- **Records**
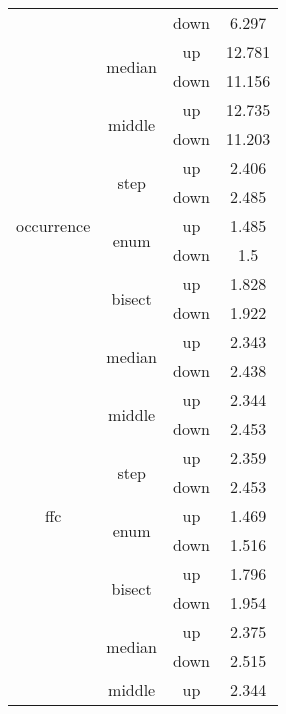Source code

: \begin{table}[h!]
{\begin{tabular}{|c|c|c|c|}
                            &                         & down & 6.297 \\
                            & \multirow{2}{*}{median} & up & 12.781 \\ 
                            &                         & down & 11.156 \\
                            & \multirow{2}{*}{middle} & up & 12.735 \\ 
                            &                         & down & 11.203 \\
 \hline
\multirow{5}{*}{occurrence} & \multirow{2}{*}{step} & up & 2.406 \\ 
                            &                         & down & 2.485 \\
                            & \multirow{2}{*}{enum} & up & 1.485 \\ 
                            &                         & down & 1.5 \\
                            & \multirow{2}{*}{bisect} & up & 1.828 \\ 
                            &                         & down & 1.922 \\
                            & \multirow{2}{*}{median} & up & 2.343 \\ 
                            &                         & down & 2.438 \\
                            & \multirow{2}{*}{middle} & up & 2.344 \\ 
                            &                         & down & 2.453 \\
 \hline
\multirow{5}{*}{ffc} & \multirow{2}{*}{step} & up & 2.359 \\ 
                            &                         & down & 2.453 \\
                            & \multirow{2}{*}{enum} & up & 1.469 \\ 
                            &                         & down & 1.516 \\
                            & \multirow{2}{*}{bisect} & up & 1.796 \\ 
                            &                         & down & 1.954 \\
                            & \multirow{2}{*}{median} & up & 2.375 \\ 
                            &                         & down & 2.515 \\
                            & \multirow{2}{*}{middle} & up & 2.344 \\ 

\end{tabular}}
\end{table}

- **Work request**
The lines holding the string "bisect" in the listing above are what you should copy out.

- **Exercise output**
                            & \multirow{2}{*}{bisect} & up & 1.828 \\ 
                            & \multirow{2}{*}{bisect} & up & 1.796 \\ 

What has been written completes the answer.